* _Your objective_: Would you reproduce, word for word, only the lines running from the top of the data through the line containing "Removed duplicate records.", and none of the pictures?
START Study material
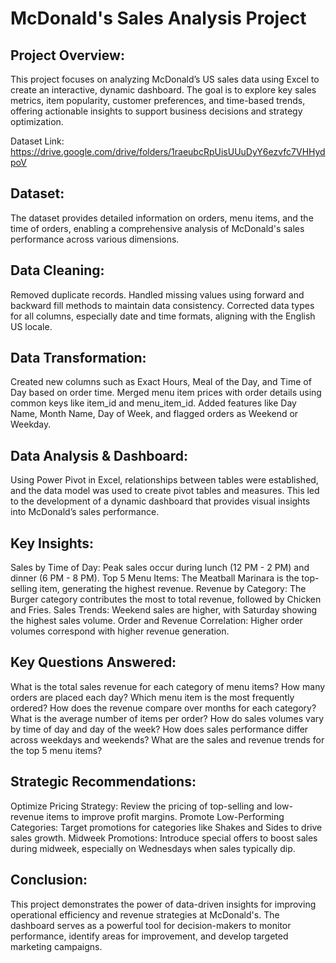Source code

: # McDonald's Sales Analysis Project
## Project Overview:
This project focuses on analyzing McDonald’s US sales data using Excel to create an interactive, dynamic dashboard. The goal is to explore key sales metrics, item popularity, customer preferences, and time-based trends, offering actionable insights to support business decisions and strategy optimization.

Dataset Link: https://drive.google.com/drive/folders/1raeubcRpUisUUuDyY6ezvfc7VHHydpoV

## Dataset:
The dataset provides detailed information on orders, menu items, and the time of orders, enabling a comprehensive analysis of McDonald's sales performance across various dimensions.

## Data Cleaning:
Removed duplicate records.
Handled missing values using forward and backward fill methods to maintain data consistency.
Corrected data types for all columns, especially date and time formats, aligning with the English US locale.

## Data Transformation:
Created new columns such as Exact Hours, Meal of the Day, and Time of Day based on order time.
Merged menu item prices with order details using common keys like item_id and menu_item_id.
Added features like Day Name, Month Name, Day of Week, and flagged orders as Weekend or Weekday.

## Data Analysis & Dashboard:
Using Power Pivot in Excel, relationships between tables were established, and the data model was used to create pivot tables and measures. This led to the development of a dynamic dashboard that provides visual insights into McDonald’s sales performance.

## Key Insights:
Sales by Time of Day: Peak sales occur during lunch (12 PM - 2 PM) and dinner (6 PM - 8 PM).
Top 5 Menu Items: The Meatball Marinara is the top-selling item, generating the highest revenue.
Revenue by Category: The Burger category contributes the most to total revenue, followed by Chicken and Fries.
Sales Trends: Weekend sales are higher, with Saturday showing the highest sales volume.
Order and Revenue Correlation: Higher order volumes correspond with higher revenue generation.
## Key Questions Answered:
What is the total sales revenue for each category of menu items?
How many orders are placed each day?
Which menu item is the most frequently ordered?
How does the revenue compare over months for each category?
What is the average number of items per order?
How do sales volumes vary by time of day and day of the week?
How does sales performance differ across weekdays and weekends?
What are the sales and revenue trends for the top 5 menu items?
## Strategic Recommendations:
Optimize Pricing Strategy: Review the pricing of top-selling and low-revenue items to improve profit margins.
Promote Low-Performing Categories: Target promotions for categories like Shakes and Sides to drive sales growth.
Midweek Promotions: Introduce special offers to boost sales during midweek, especially on Wednesdays when sales typically dip.
## Conclusion:
This project demonstrates the power of data-driven insights for improving operational efficiency and revenue strategies at McDonald's. The dashboard serves as a powerful tool for decision-makers to monitor performance, identify areas for improvement, and develop targeted marketing campaigns.
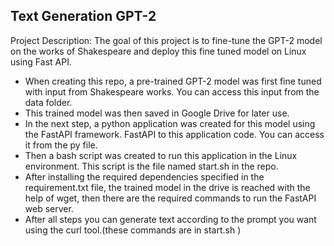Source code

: ## Text Generation GPT-2
Project Description:
The goal of this project is to fine-tune the GPT-2 model on the works of Shakespeare and deploy this fine tuned model on Linux using Fast API. 

- When creating this repo, a pre-trained GPT-2 model was first fine tuned with input from Shakespeare works. You can access this input from the data folder.
- This trained model was then saved in Google Drive for later use.
- In the next step, a python application was created for this model using the FastAPI framework. FastAPI to this application code. You can access it from the py file.
- Then a bash script was created to run this application in the Linux environment. This script is the file named start.sh in the repo.
- After installing the required dependencies specified in the requirement.txt file, the trained model in the drive is reached with the help of wget, then there are the required commands to run the FastAPI web server. 
- After all steps you can generate text according to the prompt you want using the curl tool.(these commands are in start.sh )
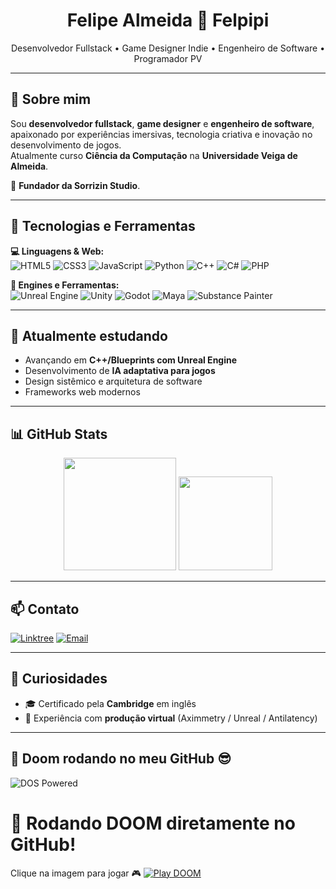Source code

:<h1 align="center">Felipe Almeida 👾 Felpipi</h1>

<div align="center">
Desenvolvedor Fullstack • Game Designer Indie • Engenheiro de Software • Programador PV 
</div>

---

## 🧠 Sobre mim

Sou **desenvolvedor fullstack**, **game designer** e **engenheiro de software**, apaixonado por experiências imersivas, tecnologia criativa e inovação no desenvolvimento de jogos.  
Atualmente curso **Ciência da Computação** na **Universidade Veiga de Almeida**.

🧬 **Fundador da Sorrizin Studio**.

---

## 🚀 Tecnologias e Ferramentas

**💻 Linguagens & Web:**  
![HTML5](https://img.shields.io/badge/HTML5-E34F26?style=flat&logo=html5&logoColor=white)
![CSS3](https://img.shields.io/badge/CSS3-1572B6?style=flat&logo=css3&logoColor=white)
![JavaScript](https://img.shields.io/badge/JavaScript-F7DF1E?style=flat&logo=javascript&logoColor=black)
![Python](https://img.shields.io/badge/Python-3776AB?style=flat&logo=python&logoColor=white)
![C++](https://img.shields.io/badge/C++-00599C?style=flat&logo=cplusplus&logoColor=white)
![C#](https://img.shields.io/badge/C%23-239120?style=flat&logo=csharp&logoColor=white)
![PHP](https://img.shields.io/badge/PHP-777BB4?style=flat&logo=php&logoColor=white)

**🧰 Engines e Ferramentas:**  
![Unreal Engine](https://img.shields.io/badge/Unreal%20Engine-0E1128?style=flat&logo=unrealengine&logoColor=white)
![Unity](https://img.shields.io/badge/Unity-000000?style=flat&logo=unity&logoColor=white)
![Godot](https://img.shields.io/badge/Godot-478CBF?style=flat&logo=godot-engine&logoColor=white)
![Maya](https://img.shields.io/badge/Maya-00B1E7?style=flat&logo=autodesk&logoColor=white)
![Substance Painter](https://img.shields.io/badge/Substance%20Painter-FF6B00?style=flat&logo=adobe&logoColor=white)

---

## 🧪 Atualmente estudando

- Avançando em **C++/Blueprints com Unreal Engine**
- Desenvolvimento de **IA adaptativa para jogos**
- Design sistêmico e arquitetura de software
- Frameworks web modernos

---

## 📊 GitHub Stats

<div align="center">
  <img height="180em" src="https://github-readme-stats.vercel.app/api?username=Felipe-Felpipi&show_icons=true&theme=tokyonight&count_private=true" />
  <img height="150em" src="https://github-readme-stats.vercel.app/api/top-langs/?username=Felipe-Felpipi&layout=compact&theme=tokyonight" />
</div>

---

## 📫 Contato

[![Linktree](https://img.shields.io/badge/Linktree-00C300?style=flat&logo=linktree&logoColor=white)](https://felipe-felpipi.github.io/)
[![Email](https://img.shields.io/badge/Email-D14836?style=flat&logo=gmail&logoColor=white)](mailto:felipealmeidajob@gmail.com)

---

## 🧠 Curiosidades

- 🎓 Certificado pela **Cambridge** em inglês
- 💼 Experiência com **produção virtual** (Aximmetry / Unreal / Antilatency)

---

## 💾 Doom rodando no meu GitHub 😎

![DOS Powered](https://img.shields.io/badge/DOS-Running%20Doom%20v1.1-blue?style=for-the-badge&logo=ghost)
# 🧠 Rodando DOOM diretamente no GitHub!
Clique na imagem para jogar 🎮
[![Play DOOM](doom_screen_fake.gif)](https://www.youtube.com/watch?v=dQw4w9WgXcQ)


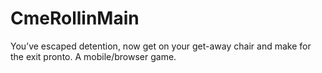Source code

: # CmeRollinMain
You’ve escaped detention, now get on your get-away chair and make for the exit pronto. A mobile/browser game.
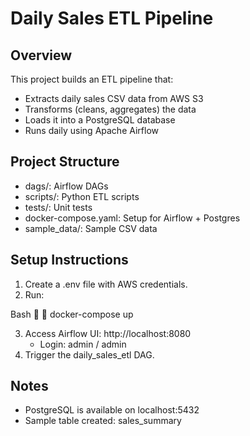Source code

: # Daily Sales ETL Pipeline

## Overview
This project builds an ETL pipeline that:
- Extracts daily sales CSV data from AWS S3
- Transforms (cleans, aggregates) the data
- Loads it into a PostgreSQL database
- Runs daily using Apache Airflow

## Project Structure
- dags/: Airflow DAGs
- scripts/: Python ETL scripts
- tests/: Unit tests
- docker-compose.yaml: Setup for Airflow + Postgres
- sample_data/: Sample CSV data

## Setup Instructions
1. Create a .env file with AWS credentials.
2. Run:
   
Bash


    docker-compose up
    
3. Access Airflow UI: http://localhost:8080
    - Login: admin / admin
4. Trigger the daily_sales_etl DAG.

## Notes
- PostgreSQL is available on localhost:5432
- Sample table created: sales_summary
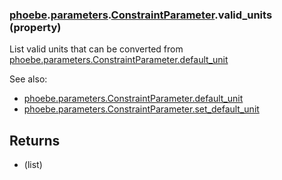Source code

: ### [phoebe](phoebe.md).[parameters](phoebe.parameters.md).[ConstraintParameter](phoebe.parameters.ConstraintParameter.md).valid_units (property)




List valid units that can be converted from [phoebe.parameters.ConstraintParameter.default_unit](phoebe.parameters.ConstraintParameter.default_unit.md)

See also:
* [phoebe.parameters.ConstraintParameter.default_unit](phoebe.parameters.ConstraintParameter.default_unit.md)
* [phoebe.parameters.ConstraintParameter.set_default_unit](phoebe.parameters.ConstraintParameter.set_default_unit.md)

Returns
-----------
* (list)

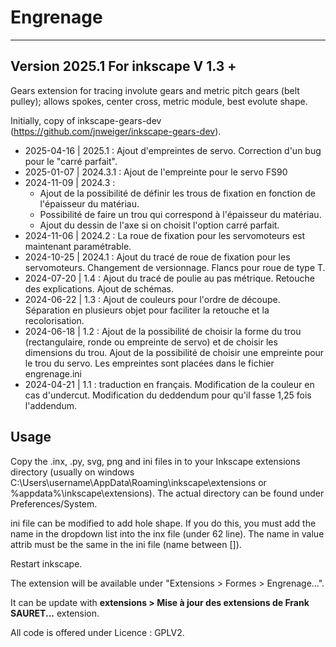 # Engrenage
-----
Version 2025.1
For inkscape V 1.3 +
-----
Gears extension for tracing involute gears and metric pitch gears (belt pulley); allows spokes, center cross, metric module, best evolute shape.

Initially, copy of inkscape-gears-dev (https://github.com/jnweiger/inkscape-gears-dev).

- 2025-04-16 | 2025.1 : Ajout d'empreintes de servo. Correction d'un bug pour le "carré parfait".
- 2025-01-07 | 2024.3.1 : Ajout de l'empreinte pour le servo FS90
- 2024-11-09 | 2024.3 : 
    - Ajout de la possibilité de définir les trous de fixation en fonction de l'épaisseur du matériau.
    - Possibilité de faire un trou qui correspond à l'épaisseur du matériau.
    - Ajout du dessin de l'axe si on choisit l'option carré parfait.
- 2024-11-06 | 2024.2 : La roue de fixation pour les servomoteurs est maintenant paramétrable. 
- 2024-10-25 | 2024.1 : Ajout du tracé de roue de fixation pour les servomoteurs. Changement de versionnage. Flancs pour roue de type T.
- 2024-07-20 | 1.4 : Ajout du tracé de poulie au pas métrique. Retouche des explications. Ajout de schémas.
- 2024-06-22 | 1.3 : Ajout de couleurs pour l'ordre de découpe. Séparation en plusieurs objet pour faciliter la retouche et la recolorisation.
- 2024-06-18 | 1.2 : Ajout de la possibilité de choisir la forme du trou (rectangulaire, ronde ou empreinte de servo) et de choisir les dimensions du trou. Ajout de la possibilité de choisir une empreinte pour le trou du servo. Les empreintes sont placées dans le fichier engrenage.ini
- 2024-04-21 | 1.1 : traduction en français. Modification de la couleur en cas d'undercut. Modification du deddendum pour qu'il fasse 1,25 fois l'addendum.

Usage
-----
Copy the .inx, .py, svg, png and ini files in to your Inkscape extensions directory (usually on windows C:\Users\username\AppData\Roaming\inkscape\extensions or %appdata%\inkscape\extensions). 
The actual directory can be found under Preferences/System.

ini file can be modified to add hole shape. If you do this, you must add the name in the dropdown list into the inx file (under 62 line). The name in value attrib must be the same in the ini file (name between []).

Restart inkscape.

The extension will be available under "Extensions > Formes > Engrenage...".

It can be update with **extensions > Mise à jour des extensions de Frank SAURET...** extension.

All code is offered under Licence : GPLV2.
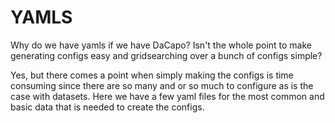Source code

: # YAMLS

Why do we have yamls if we have DaCapo? Isn't the whole point to make generating
configs easy and gridsearching over a bunch of configs simple?

Yes, but there comes a point when simply making the configs is time consuming
since there are so many and or so much to configure as is the case with datasets.
Here we have a few yaml files for the most common and basic data that is needed
to create the configs.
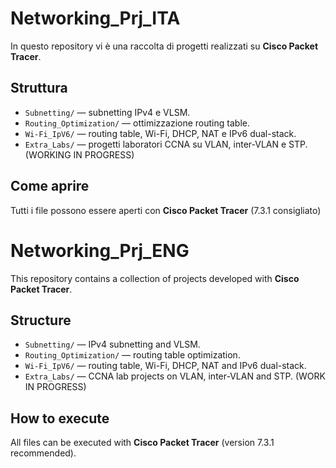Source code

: # Networking_Prj_ITA

In questo repository vi è una raccolta di progetti realizzati su **Cisco Packet Tracer**.  

## Struttura
- `Subnetting/` — subnetting IPv4 e VLSM.
- `Routing_Optimization/` — ottimizzazione routing table.
- `Wi-Fi_IpV6/` — routing table, Wi-Fi, DHCP, NAT e IPv6 dual-stack.
- `Extra_Labs/` — progetti laboratori CCNA su VLAN, inter-VLAN e STP. (WORKING IN PROGRESS)

## Come aprire
Tutti i file possono essere aperti con **Cisco Packet Tracer** (7.3.1 consigliato)

# Networking_Prj_ENG

This repository contains a collection of projects developed with **Cisco Packet Tracer**.  

## Structure
- `Subnetting/` — IPv4 subnetting and VLSM.
- `Routing_Optimization/` — routing table optimization.
- `Wi-Fi_IpV6/` — routing table, Wi-Fi, DHCP, NAT and IPv6 dual-stack.
- `Extra_Labs/` — CCNA lab projects on VLAN, inter-VLAN and STP. (WORK IN PROGRESS)

## How to execute
All files can be executed with **Cisco Packet Tracer** (version 7.3.1 recommended).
END Study material
* _Task response_:
Source code

: # McDonald's Sales Analysis Project
## Project Overview:
This project focuses on analyzing McDonald’s US sales data using Excel to create an interactive, dynamic dashboard. The goal is to explore key sales metrics, item popularity, customer preferences, and time-based trends, offering actionable insights to support business decisions and strategy optimization.

Dataset Link: https://drive.google.com/drive/folders/1raeubcRpUisUUuDyY6ezvfc7VHHydpoV

## Dataset:
The dataset provides detailed information on orders, menu items, and the time of orders, enabling a comprehensive analysis of McDonald's sales performance across various dimensions.

## Data Cleaning:
Removed duplicate records.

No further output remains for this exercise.